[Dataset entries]
*** Block opens ***
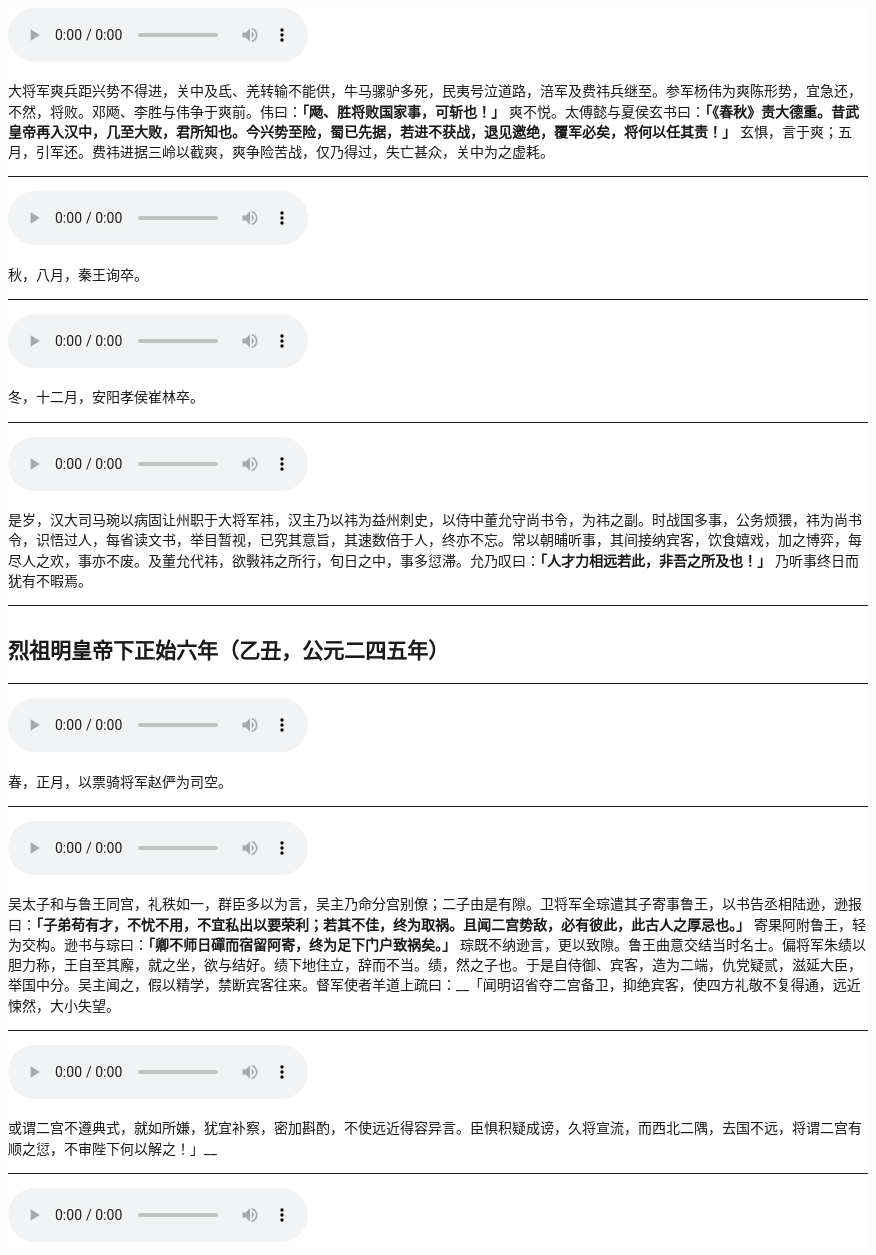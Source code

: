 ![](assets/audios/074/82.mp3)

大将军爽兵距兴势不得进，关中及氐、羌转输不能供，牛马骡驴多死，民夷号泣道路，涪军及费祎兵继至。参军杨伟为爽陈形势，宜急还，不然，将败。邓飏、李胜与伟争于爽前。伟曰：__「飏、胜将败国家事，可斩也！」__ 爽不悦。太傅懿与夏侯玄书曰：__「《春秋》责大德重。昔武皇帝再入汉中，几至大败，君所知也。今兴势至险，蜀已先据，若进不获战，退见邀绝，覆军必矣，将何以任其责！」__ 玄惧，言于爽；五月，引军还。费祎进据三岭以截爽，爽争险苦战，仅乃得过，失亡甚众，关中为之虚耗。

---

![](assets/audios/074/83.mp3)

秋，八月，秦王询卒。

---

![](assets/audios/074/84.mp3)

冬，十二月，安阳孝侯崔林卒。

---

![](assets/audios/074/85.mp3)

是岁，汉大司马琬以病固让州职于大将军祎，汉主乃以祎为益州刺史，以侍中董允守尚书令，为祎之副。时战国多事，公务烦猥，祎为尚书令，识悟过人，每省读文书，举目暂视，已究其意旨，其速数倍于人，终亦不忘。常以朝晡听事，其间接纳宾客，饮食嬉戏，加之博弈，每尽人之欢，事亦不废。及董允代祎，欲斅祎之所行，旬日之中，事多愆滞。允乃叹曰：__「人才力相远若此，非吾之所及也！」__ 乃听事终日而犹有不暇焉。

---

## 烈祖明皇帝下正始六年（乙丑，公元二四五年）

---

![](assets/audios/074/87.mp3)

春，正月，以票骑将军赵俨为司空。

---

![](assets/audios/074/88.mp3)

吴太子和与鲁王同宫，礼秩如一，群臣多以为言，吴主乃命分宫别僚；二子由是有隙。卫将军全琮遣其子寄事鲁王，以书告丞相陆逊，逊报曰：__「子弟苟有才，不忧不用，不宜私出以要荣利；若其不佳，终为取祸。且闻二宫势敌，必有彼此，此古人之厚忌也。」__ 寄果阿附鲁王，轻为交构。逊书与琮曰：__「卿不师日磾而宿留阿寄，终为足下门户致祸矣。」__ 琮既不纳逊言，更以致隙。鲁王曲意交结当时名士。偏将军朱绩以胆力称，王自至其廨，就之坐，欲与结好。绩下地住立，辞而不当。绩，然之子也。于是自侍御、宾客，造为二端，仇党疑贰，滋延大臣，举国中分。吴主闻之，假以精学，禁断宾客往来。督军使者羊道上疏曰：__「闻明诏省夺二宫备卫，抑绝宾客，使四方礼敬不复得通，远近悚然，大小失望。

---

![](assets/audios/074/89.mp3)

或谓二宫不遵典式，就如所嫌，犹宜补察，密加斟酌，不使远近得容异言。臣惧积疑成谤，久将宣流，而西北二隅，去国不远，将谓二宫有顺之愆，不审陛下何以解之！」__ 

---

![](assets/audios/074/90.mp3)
*** Block closes ***
Task statement: Would you copy out each line of the records above where the word "assets" occurs?

Exercise result:
: ![](assets/audios/074/82.mp3)
![](assets/audios/074/83.mp3)
![](assets/audios/074/84.mp3)
![](assets/audios/074/85.mp3)
![](assets/audios/074/87.mp3)
![](assets/audios/074/88.mp3)
![](assets/audios/074/89.mp3)
![](assets/audios/074/90.mp3)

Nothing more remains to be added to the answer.